* Your task *
Starting with the line that contains "for supplied programs" and stopping after the line that contains "Shellcode is widely", copy the entries below exactly. Include nothing else.

* Data records *

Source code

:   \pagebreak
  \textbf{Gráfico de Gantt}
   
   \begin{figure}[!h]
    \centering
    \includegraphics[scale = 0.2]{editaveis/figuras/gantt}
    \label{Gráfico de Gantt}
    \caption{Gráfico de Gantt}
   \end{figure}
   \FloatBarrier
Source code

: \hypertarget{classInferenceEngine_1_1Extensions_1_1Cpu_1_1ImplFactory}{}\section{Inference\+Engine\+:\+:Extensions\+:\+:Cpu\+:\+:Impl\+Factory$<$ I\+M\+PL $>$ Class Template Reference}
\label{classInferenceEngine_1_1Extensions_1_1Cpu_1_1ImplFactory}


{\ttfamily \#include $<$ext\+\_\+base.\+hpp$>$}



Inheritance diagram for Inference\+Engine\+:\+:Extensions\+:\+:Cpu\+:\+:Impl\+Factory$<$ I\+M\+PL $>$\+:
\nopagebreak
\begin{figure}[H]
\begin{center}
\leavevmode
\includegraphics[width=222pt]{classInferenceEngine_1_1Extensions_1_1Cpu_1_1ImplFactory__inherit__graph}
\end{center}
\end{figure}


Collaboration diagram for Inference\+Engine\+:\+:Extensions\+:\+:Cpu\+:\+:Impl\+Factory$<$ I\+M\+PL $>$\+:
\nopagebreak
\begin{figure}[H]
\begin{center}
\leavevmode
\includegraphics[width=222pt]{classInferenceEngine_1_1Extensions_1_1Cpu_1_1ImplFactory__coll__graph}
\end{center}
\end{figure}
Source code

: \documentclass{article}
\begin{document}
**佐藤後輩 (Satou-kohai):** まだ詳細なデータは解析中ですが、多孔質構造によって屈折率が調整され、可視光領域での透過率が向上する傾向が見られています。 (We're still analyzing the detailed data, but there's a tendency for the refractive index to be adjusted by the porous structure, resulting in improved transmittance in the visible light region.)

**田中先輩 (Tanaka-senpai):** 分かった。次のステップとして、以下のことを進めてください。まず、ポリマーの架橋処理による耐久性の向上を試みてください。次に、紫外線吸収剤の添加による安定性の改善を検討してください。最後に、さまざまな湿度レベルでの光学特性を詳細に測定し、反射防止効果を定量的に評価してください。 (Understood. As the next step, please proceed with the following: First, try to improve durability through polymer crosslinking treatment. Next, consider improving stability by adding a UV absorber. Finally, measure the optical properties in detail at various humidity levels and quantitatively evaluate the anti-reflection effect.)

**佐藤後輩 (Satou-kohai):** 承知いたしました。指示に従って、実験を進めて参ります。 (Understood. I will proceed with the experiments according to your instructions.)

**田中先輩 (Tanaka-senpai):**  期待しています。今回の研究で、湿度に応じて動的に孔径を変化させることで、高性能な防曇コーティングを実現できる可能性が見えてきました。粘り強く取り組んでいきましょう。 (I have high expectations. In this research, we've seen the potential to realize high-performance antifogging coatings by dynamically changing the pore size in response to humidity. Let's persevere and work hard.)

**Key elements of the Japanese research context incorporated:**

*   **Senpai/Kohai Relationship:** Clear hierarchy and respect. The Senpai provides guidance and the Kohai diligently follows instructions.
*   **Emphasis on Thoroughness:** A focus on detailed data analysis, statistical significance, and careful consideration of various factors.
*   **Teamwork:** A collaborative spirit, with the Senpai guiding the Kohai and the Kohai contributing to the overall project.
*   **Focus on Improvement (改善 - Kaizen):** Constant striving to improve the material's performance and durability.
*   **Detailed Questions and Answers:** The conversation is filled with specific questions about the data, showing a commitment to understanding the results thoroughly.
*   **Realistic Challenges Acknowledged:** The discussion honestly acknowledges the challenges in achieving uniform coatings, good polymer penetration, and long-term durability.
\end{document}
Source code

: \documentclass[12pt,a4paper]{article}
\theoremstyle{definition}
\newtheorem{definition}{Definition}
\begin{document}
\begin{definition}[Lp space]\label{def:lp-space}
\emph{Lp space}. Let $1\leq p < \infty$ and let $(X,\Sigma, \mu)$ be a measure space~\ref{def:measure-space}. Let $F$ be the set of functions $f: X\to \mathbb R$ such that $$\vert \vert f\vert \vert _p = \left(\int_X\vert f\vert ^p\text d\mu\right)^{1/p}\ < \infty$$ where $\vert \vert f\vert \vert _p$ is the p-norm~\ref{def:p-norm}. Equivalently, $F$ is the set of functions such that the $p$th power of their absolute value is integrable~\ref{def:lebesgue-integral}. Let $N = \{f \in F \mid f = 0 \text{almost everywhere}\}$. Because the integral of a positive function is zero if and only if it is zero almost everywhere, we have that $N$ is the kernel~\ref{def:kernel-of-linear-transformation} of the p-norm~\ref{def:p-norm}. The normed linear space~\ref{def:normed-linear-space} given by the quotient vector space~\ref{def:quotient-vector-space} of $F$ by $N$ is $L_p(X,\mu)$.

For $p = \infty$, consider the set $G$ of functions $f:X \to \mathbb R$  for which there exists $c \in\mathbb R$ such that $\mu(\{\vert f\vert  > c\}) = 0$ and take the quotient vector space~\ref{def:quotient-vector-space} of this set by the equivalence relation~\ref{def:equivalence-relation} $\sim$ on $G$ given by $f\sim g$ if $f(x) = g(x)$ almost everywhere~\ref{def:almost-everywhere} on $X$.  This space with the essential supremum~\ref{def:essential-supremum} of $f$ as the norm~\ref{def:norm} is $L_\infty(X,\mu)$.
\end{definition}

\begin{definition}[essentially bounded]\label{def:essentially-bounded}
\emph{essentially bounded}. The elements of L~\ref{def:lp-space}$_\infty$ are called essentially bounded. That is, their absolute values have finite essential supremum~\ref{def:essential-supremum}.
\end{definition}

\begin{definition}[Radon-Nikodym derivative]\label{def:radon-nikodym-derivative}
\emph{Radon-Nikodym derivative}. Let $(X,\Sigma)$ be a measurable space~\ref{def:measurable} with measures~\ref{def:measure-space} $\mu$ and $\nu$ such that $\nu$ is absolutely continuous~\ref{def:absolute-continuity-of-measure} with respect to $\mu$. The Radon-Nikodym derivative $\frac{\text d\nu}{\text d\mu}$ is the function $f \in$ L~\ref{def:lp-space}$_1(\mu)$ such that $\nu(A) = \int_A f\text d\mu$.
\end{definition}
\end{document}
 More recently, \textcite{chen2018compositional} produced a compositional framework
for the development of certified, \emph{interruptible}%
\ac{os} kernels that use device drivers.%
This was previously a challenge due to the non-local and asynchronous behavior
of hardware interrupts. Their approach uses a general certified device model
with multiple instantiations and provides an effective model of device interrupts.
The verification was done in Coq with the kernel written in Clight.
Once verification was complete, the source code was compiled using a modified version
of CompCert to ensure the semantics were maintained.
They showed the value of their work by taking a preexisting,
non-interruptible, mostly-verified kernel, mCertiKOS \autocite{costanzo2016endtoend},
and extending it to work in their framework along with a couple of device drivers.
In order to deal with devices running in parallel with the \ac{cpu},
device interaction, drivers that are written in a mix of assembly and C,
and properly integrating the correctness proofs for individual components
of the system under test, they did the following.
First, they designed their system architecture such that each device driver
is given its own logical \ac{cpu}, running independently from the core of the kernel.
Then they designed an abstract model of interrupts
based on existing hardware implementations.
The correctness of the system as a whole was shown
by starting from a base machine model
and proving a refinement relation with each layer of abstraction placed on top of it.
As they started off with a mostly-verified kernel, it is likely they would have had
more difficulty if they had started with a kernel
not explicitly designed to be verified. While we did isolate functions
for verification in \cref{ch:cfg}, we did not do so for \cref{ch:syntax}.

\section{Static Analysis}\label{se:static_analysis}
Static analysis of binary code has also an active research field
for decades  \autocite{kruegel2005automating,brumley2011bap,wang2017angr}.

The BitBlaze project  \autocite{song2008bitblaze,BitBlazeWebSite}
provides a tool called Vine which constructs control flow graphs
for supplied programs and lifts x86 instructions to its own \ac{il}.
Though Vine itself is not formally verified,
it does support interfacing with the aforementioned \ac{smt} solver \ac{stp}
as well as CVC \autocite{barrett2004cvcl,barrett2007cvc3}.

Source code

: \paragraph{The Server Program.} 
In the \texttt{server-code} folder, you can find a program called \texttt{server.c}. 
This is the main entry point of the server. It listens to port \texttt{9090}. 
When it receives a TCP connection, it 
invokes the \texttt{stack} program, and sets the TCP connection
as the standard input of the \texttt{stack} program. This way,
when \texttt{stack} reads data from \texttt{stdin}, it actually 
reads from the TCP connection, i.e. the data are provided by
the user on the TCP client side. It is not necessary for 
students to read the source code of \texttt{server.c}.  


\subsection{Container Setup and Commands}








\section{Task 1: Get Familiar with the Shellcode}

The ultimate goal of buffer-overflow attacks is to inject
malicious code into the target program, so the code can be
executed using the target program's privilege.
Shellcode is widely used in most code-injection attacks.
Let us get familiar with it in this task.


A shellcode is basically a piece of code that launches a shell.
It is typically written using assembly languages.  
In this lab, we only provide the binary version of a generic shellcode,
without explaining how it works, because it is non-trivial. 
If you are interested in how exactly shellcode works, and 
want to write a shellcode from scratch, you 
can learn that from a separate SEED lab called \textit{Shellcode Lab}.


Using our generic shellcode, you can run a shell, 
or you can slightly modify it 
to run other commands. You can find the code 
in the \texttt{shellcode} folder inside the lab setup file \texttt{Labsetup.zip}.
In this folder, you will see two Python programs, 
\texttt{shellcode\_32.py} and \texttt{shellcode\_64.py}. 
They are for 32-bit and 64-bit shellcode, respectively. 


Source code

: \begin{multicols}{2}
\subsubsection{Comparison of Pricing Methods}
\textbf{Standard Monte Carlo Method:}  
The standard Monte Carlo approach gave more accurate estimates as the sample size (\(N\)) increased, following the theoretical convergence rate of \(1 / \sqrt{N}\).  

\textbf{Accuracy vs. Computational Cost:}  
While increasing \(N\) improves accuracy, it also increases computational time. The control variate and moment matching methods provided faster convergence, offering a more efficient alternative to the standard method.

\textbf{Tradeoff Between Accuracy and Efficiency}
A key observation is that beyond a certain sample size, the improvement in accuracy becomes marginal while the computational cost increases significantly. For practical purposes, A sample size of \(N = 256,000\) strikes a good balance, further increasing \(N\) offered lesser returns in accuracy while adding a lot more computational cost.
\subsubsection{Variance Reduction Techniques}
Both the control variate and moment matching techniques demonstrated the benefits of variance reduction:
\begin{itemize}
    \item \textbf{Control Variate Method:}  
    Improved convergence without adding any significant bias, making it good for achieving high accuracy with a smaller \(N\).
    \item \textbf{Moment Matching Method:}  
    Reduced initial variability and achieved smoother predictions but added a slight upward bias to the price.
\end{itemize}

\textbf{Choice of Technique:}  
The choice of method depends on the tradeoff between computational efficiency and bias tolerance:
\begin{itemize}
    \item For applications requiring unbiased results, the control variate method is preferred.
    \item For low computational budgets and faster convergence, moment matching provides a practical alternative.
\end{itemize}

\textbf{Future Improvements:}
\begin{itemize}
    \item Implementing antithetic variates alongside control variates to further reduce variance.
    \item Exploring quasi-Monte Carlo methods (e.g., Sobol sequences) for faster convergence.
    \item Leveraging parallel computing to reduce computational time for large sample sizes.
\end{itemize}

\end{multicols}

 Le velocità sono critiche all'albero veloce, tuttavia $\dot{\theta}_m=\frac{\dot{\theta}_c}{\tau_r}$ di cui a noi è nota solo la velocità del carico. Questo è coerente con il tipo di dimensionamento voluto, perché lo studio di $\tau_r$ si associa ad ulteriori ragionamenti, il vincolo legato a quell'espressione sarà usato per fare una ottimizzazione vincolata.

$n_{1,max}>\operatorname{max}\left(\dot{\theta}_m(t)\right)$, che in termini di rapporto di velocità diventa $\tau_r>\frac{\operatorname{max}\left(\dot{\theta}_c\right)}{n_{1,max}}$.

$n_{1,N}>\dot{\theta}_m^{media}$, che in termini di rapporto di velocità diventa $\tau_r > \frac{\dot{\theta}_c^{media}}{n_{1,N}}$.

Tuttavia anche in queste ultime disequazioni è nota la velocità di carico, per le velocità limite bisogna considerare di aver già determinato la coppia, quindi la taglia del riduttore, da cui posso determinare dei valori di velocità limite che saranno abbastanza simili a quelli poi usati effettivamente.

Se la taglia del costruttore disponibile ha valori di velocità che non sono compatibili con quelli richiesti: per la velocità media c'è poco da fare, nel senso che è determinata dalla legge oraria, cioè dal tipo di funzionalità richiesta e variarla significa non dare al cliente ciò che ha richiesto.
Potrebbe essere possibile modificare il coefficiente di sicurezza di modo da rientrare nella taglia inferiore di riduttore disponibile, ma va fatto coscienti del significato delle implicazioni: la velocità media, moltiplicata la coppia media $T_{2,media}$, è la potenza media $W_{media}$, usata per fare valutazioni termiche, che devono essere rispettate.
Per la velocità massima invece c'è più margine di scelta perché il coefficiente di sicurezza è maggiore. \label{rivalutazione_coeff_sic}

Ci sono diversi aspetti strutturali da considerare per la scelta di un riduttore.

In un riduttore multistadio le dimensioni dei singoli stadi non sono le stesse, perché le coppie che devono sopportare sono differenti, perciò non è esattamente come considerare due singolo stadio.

* Answer space *
for supplied programs and lifts x86 instructions to its own \ac{il}.
Though Vine itself is not formally verified,
it does support interfacing with the aforementioned \ac{smt} solver \ac{stp}
as well as CVC \autocite{barrett2004cvcl,barrett2007cvc3}.

Source code

: \paragraph{The Server Program.} 
In the \texttt{server-code} folder, you can find a program called \texttt{server.c}. 
This is the main entry point of the server. It listens to port \texttt{9090}. 
When it receives a TCP connection, it 
invokes the \texttt{stack} program, and sets the TCP connection
as the standard input of the \texttt{stack} program. This way,
when \texttt{stack} reads data from \texttt{stdin}, it actually 
reads from the TCP connection, i.e. the data are provided by
the user on the TCP client side. It is not necessary for 
students to read the source code of \texttt{server.c}.  


\subsection{Container Setup and Commands}








\section{Task 1: Get Familiar with the Shellcode}

The ultimate goal of buffer-overflow attacks is to inject
malicious code into the target program, so the code can be
executed using the target program's privilege.
Shellcode is widely used in most code-injection attacks.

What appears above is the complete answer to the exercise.